In the entries that follow, the first line to write out is the one containing "of the building information", and the last is the one containing "families. Wherever possible, the". Reproduce that stretch exactly, with nothing before or after it.

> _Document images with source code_
◆ ◆ ◆ ◆

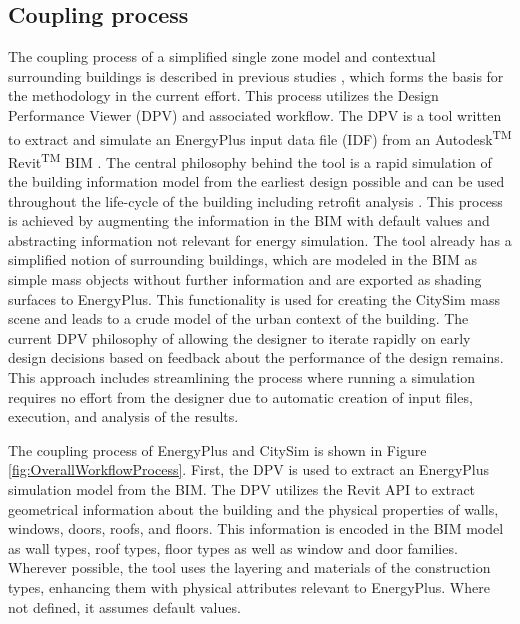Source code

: \documentclass{tBPS2e}
\theoremstyle{plain}
\theoremstyle{definition}
\theoremstyle{remark}
\newcommand{\noteDT}[1]{\footnote{\textcolor{green}{#1}}}
\begin{document}
\subsection{Coupling process} 
The coupling process of a simplified single zone
model and contextual surrounding buildings is described in previous studies
\citep{thomas2014multiscale}, which forms the basis for the methodology
in the current effort. This process utilizes the Design Performance Viewer
(DPV) and associated workflow. The DPV is a tool written to extract and
simulate an EnergyPlus input data file (IDF) from an
Autodesk\textsuperscript{TM} Revit\textsuperscript{TM} BIM
\citep{Schlueter2009}. The central philosophy behind the tool is a rapid simulation
of the building information model from the earliest design possible and can be
used throughout the life-cycle of the building including retrofit analysis
\citep{Miller:2014tu}. This process is achieved by augmenting the information
in the BIM with default values and abstracting information not relevant for
energy simulation. The tool already has a simplified notion of surrounding
buildings, which are modeled in the BIM as simple mass objects without further
information and are exported as shading surfaces to EnergyPlus. This
functionality is used for creating the CitySim mass scene and leads to a crude
model of the urban context of the building. The current DPV philosophy of
allowing the designer to iterate rapidly on early design decisions based on
feedback about the performance of the design remains. This approach includes
streamlining the process where running a simulation requires no effort from
the designer due to automatic creation of input files, execution, and analysis
of the results.%

The coupling process of EnergyPlus and CitySim is shown in Figure
\ref{fig:OverallWorkflowProcess}. First, the DPV is used to extract an
EnergyPlus simulation model from the BIM. The DPV utilizes the Revit API to
extract geometrical information about the building and the physical properties
of walls, windows, doors, roofs, and floors. This information is encoded in the
BIM model as wall types, roof types, floor types as well as window and door
families. Wherever possible, the tool uses the layering and materials of the
construction types, enhancing them with physical attributes relevant to
EnergyPlus. Where not defined, it assumes default values.
\end{document}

◆ ◆ ◆ ◆

> _TASK ANSWER_
of the building information model from the earliest design possible and can be
used throughout the life-cycle of the building including retrofit analysis
\citep{Miller:2014tu}. This process is achieved by augmenting the information
in the BIM with default values and abstracting information not relevant for
energy simulation. The tool already has a simplified notion of surrounding
buildings, which are modeled in the BIM as simple mass objects without further
information and are exported as shading surfaces to EnergyPlus. This
functionality is used for creating the CitySim mass scene and leads to a crude
model of the urban context of the building. The current DPV philosophy of
allowing the designer to iterate rapidly on early design decisions based on
feedback about the performance of the design remains. This approach includes
streamlining the process where running a simulation requires no effort from
the designer due to automatic creation of input files, execution, and analysis
of the results.%

The coupling process of EnergyPlus and CitySim is shown in Figure
\ref{fig:OverallWorkflowProcess}. First, the DPV is used to extract an
EnergyPlus simulation model from the BIM. The DPV utilizes the Revit API to
extract geometrical information about the building and the physical properties
of walls, windows, doors, roofs, and floors. This information is encoded in the
BIM model as wall types, roof types, floor types as well as window and door
families. Wherever possible, the tool uses the layering and materials of the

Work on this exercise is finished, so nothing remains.